Speaker 1:I wonder if, like, there's cause. My question is, as you were saying, that I was thinking about things that bring me joy and things that I do to distract, and I feel like this is something that brings me joy, that it's not for a distraction, or does that make sense, Cause when you were talking about, like, watching a show or doing that, I feel like sometimes that's I don't know if that's self-love for me.
Speaker 1:When you were saying that, I was like I don't know that's self-love for me. When you were saying that, I was like I don't know, Maybe that's because I have you know, my worth is tied up in what I'm doing and I feel bad about sitting and doing nothing, you know?
Speaker 2:Yeah, that could be part of the story, but you know, it's not necessarily that like watching the show, or it's like you know, whatever it is, I think that it's when you recognize that you want to do something, but then you talk yourself out of it because you should be doing something else. You know what I mean.
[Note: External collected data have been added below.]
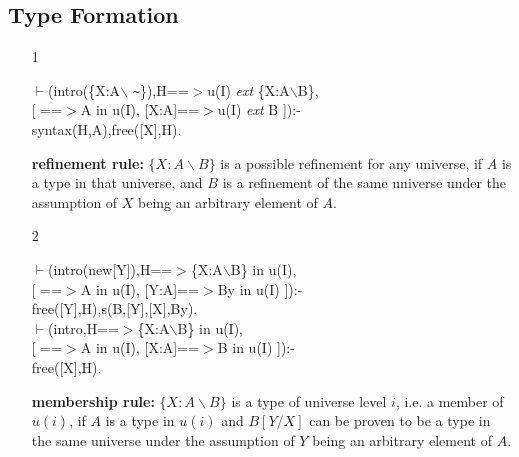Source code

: \documentclass[11pt]{report}
\begin{document}
 \subsection{Type Formation}
  
 \begin{enumerate}
 \item[1]
\begin{sf}\begin{tabbing}
$\vdash$(intro(\{X:A$\backslash$ {\verb`~`}\}),H==$>$u(I) \mbox{\it ext} \{X:A$\backslash$B\}, \\[-0.15ex]
\hspace{2em}[ ==$>$A in u(I), [X:A]==$>$u(I) \mbox{\it ext} B ]):-\\[-0.15ex]
\hspace{2em}syntax(H,A),free([X],H).
\end{tabbing}\end{sf}

 {\bf refinement rule:} 
 $\{X:A\backslash B\}$ is a possible refinement
 for any universe, if $A$ is a type in that universe,
 and $B$ is a refinement of the same universe under the assumption of 
 $X$ being an arbitrary element of $A$.
  
 \item[2]
\begin{sf}\begin{tabbing}
$\vdash$(intro(new[Y]),H==$>$\{X:A$\backslash$B\} in u(I), \\[-0.15ex]
\hspace{2em}[ ==$>$A in u(I), [Y:A]==$>$By in u(I) ]):-\\[-0.15ex]
\hspace{2em}free([Y],H),s(B,[Y],[X],By).\\[-0.15ex]
$\vdash$(intro,H==$>$\{X:A$\backslash$B\} in u(I), \\[-0.15ex]
\hspace{2em}[ ==$>$A in u(I), [X:A]==$>$B in u(I) ]):-\\[-0.15ex]
\hspace{2em}free([X],H).
\end{tabbing}\end{sf}

 {\bf membership rule:} 
 $\{X:A\backslash B\}$ is a type of universe level $i$,
 i.e. a member of $u(i)$, if $A$ is a type in $u(i)$ and $B[Y/X]$ can 
 be proven to be a type in the same universe under the assumption of $Y$
 being an arbitrary element of $A$.
  

\end{enumerate}
\end{document}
Maybe there's just an act of like, something that's self-indulgent, that's just nurturing for you, but I think that we forget that we can put ourselves on the top of our priority list. It seems like many of our priority lists include everyone else and responsibilities and roles, and doing something for yourself seems so, I don't know, unimportant sometimes. Or you think, well, I can do without it. You know I don't need that, I don't need the extra time, and but it also can be, you know, saying no to something that you don't want to do.
Speaker 1:Yeah, that's, you're right, that's. That's a good point. Like saying no to something is is an act of self-love. Yeah. Cause that's something that you know. When it ties into codependency, I started to realize, you know if, if the self-love is like a bank that I'm building for myself. I find I found that, you know, because of the codependency in my everyday relationships, even with work it doesn't matter really where it's at that I'm constantly over-functioning and over-giving to prove my worth.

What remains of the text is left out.